The move towards a holistic approach is evident in the industry partnerships that have emerged in recent years, where two vendors offering complementary solutions have come together – as we have seen with many communications and trade monitoring vendors.
We expect this type of market consolidation to continue in 2023 as the financial companies themselves begin to demand comprehensive data management. However, it is important to remember that a commercial partnership does not necessarily mean that processes are holistic. The key is to look for compliance solutions that natively aggregate trading activity, communications, market data and other key data sources.
Prediction 6: Fintech funding outlook – B2B comes into focus
After a decade of growth and record fundraising in fintech, with fintech companies accounting for 21 of the UK’s 44 unicorns today, we predict that by 2023 we will see this slow down to a much more modest pace. Data from investment manager Finch Capital shows that funding reached $6 billion in 2020 and $19 billion in 2021, but we’ve seen a 25% drop in 2022 so far. The number of new fintech firms founded is down 85% since 2020. Market consolidation continues and fintech M&A increased in the first half of 2022, with 591 recorded deals. So it is possible that we are now on the other side of the fintech sector’s “boom”.
Of course, the UK’s rich fintech ecosystem still offers exciting investment opportunities and there is no shortage of available capital. However, in the current economic environment, investors will be much more careful about where, when and how much they invest.
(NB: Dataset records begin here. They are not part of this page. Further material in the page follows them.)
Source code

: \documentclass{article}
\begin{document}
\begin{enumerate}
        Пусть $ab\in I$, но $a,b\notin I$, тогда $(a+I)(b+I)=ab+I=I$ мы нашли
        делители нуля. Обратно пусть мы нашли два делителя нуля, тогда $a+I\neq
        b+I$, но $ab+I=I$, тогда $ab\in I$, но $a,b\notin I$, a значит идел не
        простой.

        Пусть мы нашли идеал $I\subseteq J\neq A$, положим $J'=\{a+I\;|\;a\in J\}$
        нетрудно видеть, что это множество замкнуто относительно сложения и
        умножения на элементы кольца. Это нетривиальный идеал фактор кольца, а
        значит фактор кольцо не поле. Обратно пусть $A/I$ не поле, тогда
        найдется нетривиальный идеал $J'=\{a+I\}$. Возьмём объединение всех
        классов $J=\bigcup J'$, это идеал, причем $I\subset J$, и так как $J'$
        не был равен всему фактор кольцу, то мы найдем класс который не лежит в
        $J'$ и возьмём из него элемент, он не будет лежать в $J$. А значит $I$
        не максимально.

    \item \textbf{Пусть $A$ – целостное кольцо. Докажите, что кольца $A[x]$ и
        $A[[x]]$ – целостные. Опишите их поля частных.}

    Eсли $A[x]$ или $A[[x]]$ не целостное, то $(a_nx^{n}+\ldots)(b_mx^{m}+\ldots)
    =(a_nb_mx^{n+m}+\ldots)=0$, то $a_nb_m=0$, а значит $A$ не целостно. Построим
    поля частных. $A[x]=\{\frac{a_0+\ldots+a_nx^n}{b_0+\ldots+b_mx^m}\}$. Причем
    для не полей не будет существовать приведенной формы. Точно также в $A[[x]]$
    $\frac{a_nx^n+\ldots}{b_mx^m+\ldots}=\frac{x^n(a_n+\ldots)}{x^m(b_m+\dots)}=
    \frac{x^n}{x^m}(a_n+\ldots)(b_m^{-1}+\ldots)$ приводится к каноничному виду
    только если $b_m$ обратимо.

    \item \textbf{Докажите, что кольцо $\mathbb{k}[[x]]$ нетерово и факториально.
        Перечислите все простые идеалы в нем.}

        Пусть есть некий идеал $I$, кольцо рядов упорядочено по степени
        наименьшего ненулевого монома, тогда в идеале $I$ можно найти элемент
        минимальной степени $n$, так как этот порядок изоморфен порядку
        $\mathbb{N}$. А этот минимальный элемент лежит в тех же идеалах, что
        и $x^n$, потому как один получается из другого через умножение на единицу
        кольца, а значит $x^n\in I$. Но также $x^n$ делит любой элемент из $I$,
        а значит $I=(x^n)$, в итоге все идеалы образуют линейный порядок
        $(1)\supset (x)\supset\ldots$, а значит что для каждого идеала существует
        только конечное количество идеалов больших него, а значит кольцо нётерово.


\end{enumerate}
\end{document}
The higher cost of capital combined with a generally tougher business environment will force some fintech firms out of the market, as we have already seen, creating a smaller sector. Those who manage to do so will be stronger and more resilient.
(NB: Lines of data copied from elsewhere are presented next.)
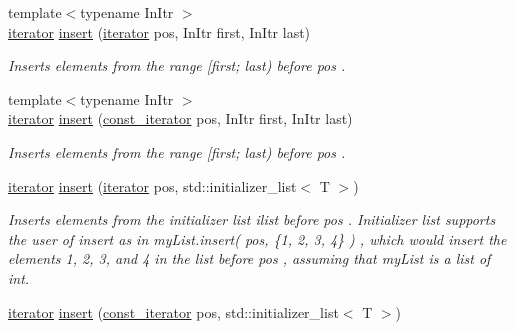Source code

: \begin{DoxyCompactItemize}
{\footnotesize template$<$typename In\+Itr $>$ }\\\hyperlink{classls_1_1list_af036cf72da26107a5084c1e4b45b9cb7}{iterator} \hyperlink{classls_1_1list_a145b47adc8f9ab447baad3c3fa2ccd60}{insert} (\hyperlink{classls_1_1list_af036cf72da26107a5084c1e4b45b9cb7}{iterator} pos, In\+Itr first, In\+Itr last)
\begin{DoxyCompactList}\small\item\em Inserts elements from the range \mbox{[}first; last) before pos . \end{DoxyCompactList}\item 
\mbox{\label{classls_1_1list_a22440e65537058d8758e416cbf7effc8}} 
{\footnotesize template$<$typename In\+Itr $>$ }\\\hyperlink{classls_1_1list_af036cf72da26107a5084c1e4b45b9cb7}{iterator} \hyperlink{classls_1_1list_a22440e65537058d8758e416cbf7effc8}{insert} (\hyperlink{classls_1_1list_ad543276e86075caadf97ae64f2fc7cfc}{const\+\_\+iterator} pos, In\+Itr first, In\+Itr last)
\begin{DoxyCompactList}\small\item\em Inserts elements from the range \mbox{[}first; last) before pos . \end{DoxyCompactList}\item 
\mbox{\label{classls_1_1list_a3781b36cb414bb517672808f98b22938}} 
\hyperlink{classls_1_1list_af036cf72da26107a5084c1e4b45b9cb7}{iterator} \hyperlink{classls_1_1list_a3781b36cb414bb517672808f98b22938}{insert} (\hyperlink{classls_1_1list_af036cf72da26107a5084c1e4b45b9cb7}{iterator} pos, std\+::initializer\+\_\+list$<$ T $>$)
\begin{DoxyCompactList}\small\item\em Inserts elements from the initializer list ilist before pos . Initializer list supports the user of insert as in my\+List.\+insert( pos, \{1, 2, 3, 4\} ) , which would insert the elements 1, 2, 3, and 4 in the list before pos , assuming that my\+List is a list of int. \end{DoxyCompactList}\item 
\mbox{\label{classls_1_1list_a87c6c3007aaec374b29728ec8544b3c1}} 
\hyperlink{classls_1_1list_af036cf72da26107a5084c1e4b45b9cb7}{iterator} \hyperlink{classls_1_1list_a87c6c3007aaec374b29728ec8544b3c1}{insert} (\hyperlink{classls_1_1list_ad543276e86075caadf97ae64f2fc7cfc}{const\+\_\+iterator} pos, std\+::initializer\+\_\+list$<$ T $>$)

\end{DoxyCompactItemize}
Before the pandemic, neo-banks and consumer-centric fintech companies dominated the conversation. Now, amid recession fears and after a period in which fintech values fell faster than any other technology vertical, technology that powers back office and control functions is coming into focus. Tightening budgets and performance scrutiny are driving this trend, and the financial services industry is under pressure to improve operational efficiency while proving it has learned from past mistakes.
However, as the financial landscape becomes increasingly digital, so do the risks of fraud, cybercrime, money laundering, data breaches and market manipulation. In response, the RegTech market will continue to grow and evolve to meet the challenges of an increasingly technology-driven economy. SteelEye’s 2022 State of Financial Services Compliance report found that nearly half of businesses (44%) plan to invest more in RegTech solutions over the next year.